I know one thing that Graphs are relative and we plot how y changes / depends on x. But in case of tracing a curve we simply do it by a known algebraic equation that describes it.
While doing analysis of a physical situation what do we use? I mean, say. a particle is moving and we have got to represent its motion. A position – time graph says where a particle is / was at a given time. It doesn't say actual path traced by the particle. But to get that, we should trace a curve using analytic geometry i.e., a position v/s position curve.
Am I right.
I have already messed up what I really intended to ask. It is as if I know the answer / concept but can't convince myself / put them together or find link..
If you are getting me, please answer.
Its kinda silly and is worth being reported as a wrong or bad question. I accept that.
Thank you anyways.
Best Answer
Hmm...
I think she is asking clarification between a reference system which is simply used to describe a particle in 2 or 3 dimension [its position, path or displacement] and graph where we plot variation of a quantity with respect to the other.
Well, we made a reference system so that we can strictly define a particular point or event in space. But only the co-ordinates of a point are not sufficient, so the vectors are the tools which define a point, a line or a plane in space or a 2 dimensional system.
You should first study the Cartesian Co-ordinate system to know how points are plotted in a plane. A point is generated by a simple relation between its co-ordinates x and y. It may be random or described by an algebraic equation.
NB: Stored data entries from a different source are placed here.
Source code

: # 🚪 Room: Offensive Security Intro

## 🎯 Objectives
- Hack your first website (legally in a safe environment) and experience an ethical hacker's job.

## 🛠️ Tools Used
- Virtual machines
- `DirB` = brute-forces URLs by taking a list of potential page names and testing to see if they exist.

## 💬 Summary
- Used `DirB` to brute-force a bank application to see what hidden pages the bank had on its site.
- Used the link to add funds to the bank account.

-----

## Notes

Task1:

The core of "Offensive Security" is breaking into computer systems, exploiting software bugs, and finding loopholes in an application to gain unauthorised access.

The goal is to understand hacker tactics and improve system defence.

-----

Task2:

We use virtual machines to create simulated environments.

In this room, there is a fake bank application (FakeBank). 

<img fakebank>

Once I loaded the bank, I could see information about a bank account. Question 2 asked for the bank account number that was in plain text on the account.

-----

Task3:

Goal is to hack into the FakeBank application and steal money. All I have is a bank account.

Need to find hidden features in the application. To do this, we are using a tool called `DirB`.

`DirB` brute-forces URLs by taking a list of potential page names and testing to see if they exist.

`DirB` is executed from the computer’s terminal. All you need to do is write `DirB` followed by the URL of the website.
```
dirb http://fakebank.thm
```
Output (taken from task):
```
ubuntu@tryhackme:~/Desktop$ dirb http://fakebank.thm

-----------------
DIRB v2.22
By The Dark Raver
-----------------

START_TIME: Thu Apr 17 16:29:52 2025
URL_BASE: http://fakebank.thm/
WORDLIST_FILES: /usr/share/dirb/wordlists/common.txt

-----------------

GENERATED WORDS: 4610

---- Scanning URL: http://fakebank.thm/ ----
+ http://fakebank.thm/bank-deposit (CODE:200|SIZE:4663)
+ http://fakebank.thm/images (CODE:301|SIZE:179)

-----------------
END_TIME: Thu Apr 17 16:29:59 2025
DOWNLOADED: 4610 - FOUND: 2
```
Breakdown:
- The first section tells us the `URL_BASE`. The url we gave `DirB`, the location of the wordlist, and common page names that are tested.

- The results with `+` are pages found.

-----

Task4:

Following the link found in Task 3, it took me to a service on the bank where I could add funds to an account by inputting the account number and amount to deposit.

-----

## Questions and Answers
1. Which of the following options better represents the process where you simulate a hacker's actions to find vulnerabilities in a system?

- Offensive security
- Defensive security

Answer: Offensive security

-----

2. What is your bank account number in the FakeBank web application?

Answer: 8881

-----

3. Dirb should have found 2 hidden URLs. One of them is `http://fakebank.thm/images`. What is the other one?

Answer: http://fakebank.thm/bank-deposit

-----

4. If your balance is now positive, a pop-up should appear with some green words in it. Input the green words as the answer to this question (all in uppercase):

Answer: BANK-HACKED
So, if there happens to be unique y for x, it will be a function [for all x belonging to the domain of definition]
This is how we know about plotting a curve [which is basically showing which x is related to which y by a rule] It can be a relation or a function. This is where a basic math about this ends.
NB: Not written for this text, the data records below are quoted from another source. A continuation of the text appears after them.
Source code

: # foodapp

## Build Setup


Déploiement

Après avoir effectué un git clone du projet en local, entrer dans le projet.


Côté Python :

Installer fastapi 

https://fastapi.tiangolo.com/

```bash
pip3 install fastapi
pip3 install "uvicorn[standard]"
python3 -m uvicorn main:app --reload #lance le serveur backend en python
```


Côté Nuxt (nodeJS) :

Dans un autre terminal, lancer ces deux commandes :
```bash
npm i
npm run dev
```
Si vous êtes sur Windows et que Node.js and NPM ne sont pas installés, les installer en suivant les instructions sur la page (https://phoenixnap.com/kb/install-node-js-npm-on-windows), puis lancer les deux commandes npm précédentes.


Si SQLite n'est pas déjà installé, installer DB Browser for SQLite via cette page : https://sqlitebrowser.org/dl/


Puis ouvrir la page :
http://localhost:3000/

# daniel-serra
Then lets talk about Vectors and 3 Dimensional Geometry. There you are, to again learn how to mark a point, know its co-ordinates [x,y,z], plot a curve etc use of vectors makes it all easier.
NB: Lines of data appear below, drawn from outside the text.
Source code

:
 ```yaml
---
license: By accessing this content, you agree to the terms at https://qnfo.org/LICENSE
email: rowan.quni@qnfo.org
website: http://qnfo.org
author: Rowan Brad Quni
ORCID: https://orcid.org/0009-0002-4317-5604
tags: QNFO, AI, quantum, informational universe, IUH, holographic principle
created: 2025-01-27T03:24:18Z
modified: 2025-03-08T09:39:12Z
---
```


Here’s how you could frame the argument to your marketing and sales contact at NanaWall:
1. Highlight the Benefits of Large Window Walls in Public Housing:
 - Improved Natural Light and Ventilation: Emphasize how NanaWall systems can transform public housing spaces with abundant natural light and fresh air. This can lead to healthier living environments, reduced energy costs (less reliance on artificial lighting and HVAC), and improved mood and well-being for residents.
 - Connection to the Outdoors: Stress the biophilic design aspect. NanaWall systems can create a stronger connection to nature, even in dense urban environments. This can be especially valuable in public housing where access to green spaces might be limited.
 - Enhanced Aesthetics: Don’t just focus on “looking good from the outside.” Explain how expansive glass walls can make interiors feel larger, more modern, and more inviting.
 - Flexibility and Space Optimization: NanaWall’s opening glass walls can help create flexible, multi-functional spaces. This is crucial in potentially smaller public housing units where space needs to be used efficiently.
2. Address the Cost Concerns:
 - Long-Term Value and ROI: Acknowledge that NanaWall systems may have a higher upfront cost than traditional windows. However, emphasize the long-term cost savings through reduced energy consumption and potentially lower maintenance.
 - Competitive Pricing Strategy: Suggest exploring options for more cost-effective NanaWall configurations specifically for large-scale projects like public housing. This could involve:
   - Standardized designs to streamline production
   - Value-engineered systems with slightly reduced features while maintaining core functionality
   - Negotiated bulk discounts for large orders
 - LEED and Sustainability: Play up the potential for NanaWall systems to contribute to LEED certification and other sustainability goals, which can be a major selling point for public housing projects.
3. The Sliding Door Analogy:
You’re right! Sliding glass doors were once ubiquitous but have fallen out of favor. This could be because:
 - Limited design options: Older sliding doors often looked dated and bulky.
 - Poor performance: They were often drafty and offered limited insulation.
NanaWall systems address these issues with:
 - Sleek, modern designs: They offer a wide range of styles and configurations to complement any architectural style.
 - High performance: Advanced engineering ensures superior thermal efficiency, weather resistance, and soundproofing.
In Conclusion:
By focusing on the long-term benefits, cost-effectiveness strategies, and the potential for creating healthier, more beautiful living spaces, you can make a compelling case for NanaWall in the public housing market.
To put it all together, "There is nothing called ABSOLUTE " when we are measuring anything. So every measurement is done relative to the other. By looking at your question I feel like you are a physics student who has trouble in applying math to physical world. So, let us make things clear one by one.
Like I said, measurement is relative. You can't just say a particle is at ''Rest".. it is at rest with respect to some other quantity. If anything is moving that means it is moving [changing position with respect to time or your position] relative to some quantity. So, there was a need to create a reference system. Thus arose Cartesian Co-ordinate system. It has mutually perpendicular axes X Y and Z. with an origin O with respect to which we can make measurements.
In math we JUST learn how to plot an algebraic equation i.e., a relation [sometimes] and a function. So, using terms like variation / dependence of a quantity makes MORE sense in physics.
We know some math and we effectively try to apply it to the physical quantities or changes we see by establishing a mathematical relation between objects. So, whether your curve is talking about actual path traversed by a particle or variation of its position w.r.t. time is a simple matter of what you are plotting in a Cartesian Plane. like position - time or position - position variation. As the X O X', Y O Y', Z O Z' are just axes of a REFERENCE system RELATIVE to which you can make measurement. So, what you plot tells you whether its a relation or function [in math] or actual path [position - position curve... Well while studying things like position vector or displacement vector there will be elaborate explanation for this. Also study 3 D geometry. How a particle moves or traces its path in space is better understood by this. ] or variation of its position w.r.t time. So is true for the case of simple pendulum. It all depends on what you are measuring relative to the reference system you have. Don't think a graph and Cartesian plane are different. We just want a reference system to make a sensible measurement which will be true regardless of time etc.
"No measurement is ABSOLUTE"
Hope this works for you.